Adam Mickiewicz Czatyrdah
TekstDrżąc muślimin całuje stopy twej opoki,
Maszcie krymskiego statku, wielki Czatyrdahu!
O minarecie świata! o gór padyszachu!
Ty, nad skały poziomu uciekłszy w obłoki,
Siedzisz sobie pod bramą niebios, jak wysoki
Gabryjel, pilnujący edeńskiego gmachu;
Ciemny las twoim płaszczem, a janczary strachu
Twój turban z chmur haftują błyskawic potoki.
Nam czy słońce dopieka, czyli mgła ocienia,
Czy sarańcza plon zetnie, czy giaur pali domy -
Czatyrdahu, ty zawsze głuchy, nieruchomy,
Między światem i niebem jak drogman stworzenia,
Podesławszy pod nogi ziemie, ludzi, gromy,
Słuchasz tylko, co mówi Bóg do przyrodzenia.
Objaśnienia
muślimin - muzułmanin
Czatyrdah - najwyższy szczyt w górach krymskich
padyszach - tytuł dawnych władców Persji i Turcji
Gabryjel - w wyobrażeniach chrześcijańskich, judaistycznych i islamskich Gabriel to jeden z najważniejszych aniołów sprawujących władzę nad rajem
janczary – gwardia przyboczna
giaur – z punktu widzenia muzułmanów jest to niewierny, najczęściej chrześcijanin
drogman - tłumacz
Interpretacja sonetu Czatyrdah Adama Mickiewicza
Dla romantyków przyroda stanowi samoistny byt usytuowany gdzieś na granicy między człowiekiem a Bogiem.

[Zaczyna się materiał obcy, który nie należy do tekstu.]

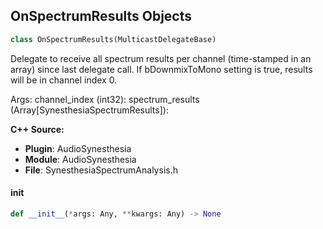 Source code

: ## OnSpectrumResults Objects

```python
class OnSpectrumResults(MulticastDelegateBase)
```

Delegate to receive all spectrum results per channel (time-stamped in an array) since last delegate call. If bDownmixToMono setting is true, results will be in channel index 0.

Args:
    channel_index (int32): 
    spectrum_results (Array[SynesthesiaSpectrumResults]):

**C++ Source:**

- **Plugin**: AudioSynesthesia
- **Module**: AudioSynesthesia
- **File**: SynesthesiaSpectrumAnalysis.h

<a id="unreal.OnSpectrumResults.__init__"></a>

#### __init__

```python
def __init__(*args: Any, **kwargs: Any) -> None
```

<a id="unreal.LocationServicesData_OnLocationChanged"></a>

Szczyty górskie, przepaście, otchłanie morskie, piachy pustyni zawierają na swoich krańcach punkty graniczne, za którymi rozciąga się metafizyczna tajemnica.Sonet Czatyrdah jest wielką poetycką pochwałą i zarazem wypowiedzią o charakterze modlitewnym, w której podmiot liryczny na swój sposób zestawia wielkość przyrody i małość człowieka.
Już w pierwszym wersie wyraźnie widać element sakralizujący górę, która w wersie pierwszym została zarazem upersonifikowana.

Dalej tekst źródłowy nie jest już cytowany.